> What is being asked: Lift out all lines below that contain "functie".

[Data for this exercise Boundary: Start]

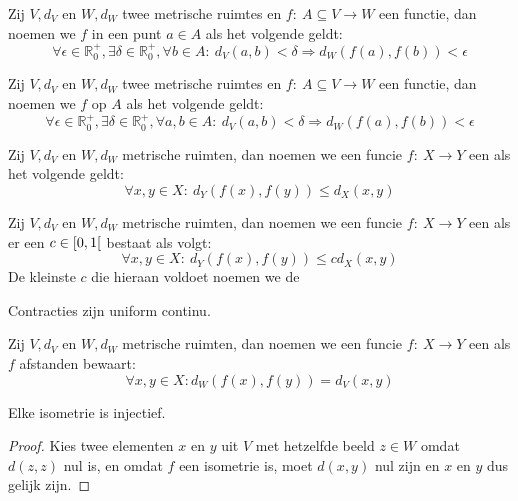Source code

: \documentclass[main.tex]{subfiles}
\begin{document}
\begin{de}
  Zij $V,d_{V}$ en $W,d_{W}$ twee metrische ruimtes en $f:\ A \subseteq V \rightarrow W$ een functie, dan noemen we $f$  in een punt $a\in A$ als het volgende geldt:
  \[ \forall \epsilon \in \mathbb{R}_{0}^{+}, \exists \delta \in \mathbb{R}_{0}^{+}, \forall b \in A:\ d_{V}(a,b)< \delta \Rightarrow d_{W}(f(a),f(b)) < \epsilon \]
\end{de}

\begin{de}
  Zij $V,d_{V}$ en $W,d_{W}$ twee metrische ruimtes en $f:\ A \subseteq V \rightarrow W$ een functie, dan noemen we $f$  op $A$ als het volgende geldt:
  \[ \forall \epsilon \in \mathbb{R}_{0}^{+}, \exists \delta \in \mathbb{R}_{0}^{+}, \forall a,b \in A:\ d_{V}(a,b)< \delta \Rightarrow d_{W}(f(a),f(b)) < \epsilon \]
\end{de}

\begin{de}
  Zij $V,d_{V}$ en $W,d_{W}$ metrische ruimten, dan noemen we een funcie $f:\ X \rightarrow Y$ een  als het volgende geldt:
  \[ \forall x,y\in X:\ d_{Y}(f(x),f(y)) \le d_{X}(x,y) \]
\end{de}

\begin{de}
  Zij $V,d_{V}$ en $W,d_{W}$ metrische ruimten, dan noemen we een funcie $f:\ X \rightarrow Y$ een  als er een $c\in \interval[open right]{0}{1}$ bestaat als volgt:
  \[ \forall x,y\in X:\ d_{Y}(f(x),f(y)) \le c d_{X}(x,y) \]
  De kleinste $c$ die hieraan voldoet noemen we de 
\end{de}

\begin{st}
  Contracties zijn uniform continu.
\end{st}

\begin{de}
  Zij $V,d_{V}$ en $W,d_{W}$ metrische ruimten, dan noemen we een funcie $f:\ X \rightarrow Y$ een  als $f$ afstanden bewaart:
  \[ \forall x,y \in X: d_{W}(f(x),f(y)) = d_{V}(x,y) \]
\end{de}

\begin{st}
  Elke isometrie is injectief.

  \begin{proof}
    Kies twee elementen $x$ en $y$ uit $V$ met hetzelfde beeld $z\in W$ omdat $d(z,z)$ nul is, en omdat $f$ een isometrie is, moet $d(x,y)$ nul zijn en $x$ en $y$ dus gelijk zijn.
  \end{proof}
\end{st}
\end{document}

[Data for this exercise Boundary: End]

> Exercise result:
  Zij $V,d_{V}$ en $W,d_{W}$ twee metrische ruimtes en $f:\ A \subseteq V \rightarrow W$ een functie, dan noemen we $f$  in een punt $a\in A$ als het volgende geldt:
  Zij $V,d_{V}$ en $W,d_{W}$ twee metrische ruimtes en $f:\ A \subseteq V \rightarrow W$ een functie, dan noemen we $f$  op $A$ als het volgende geldt:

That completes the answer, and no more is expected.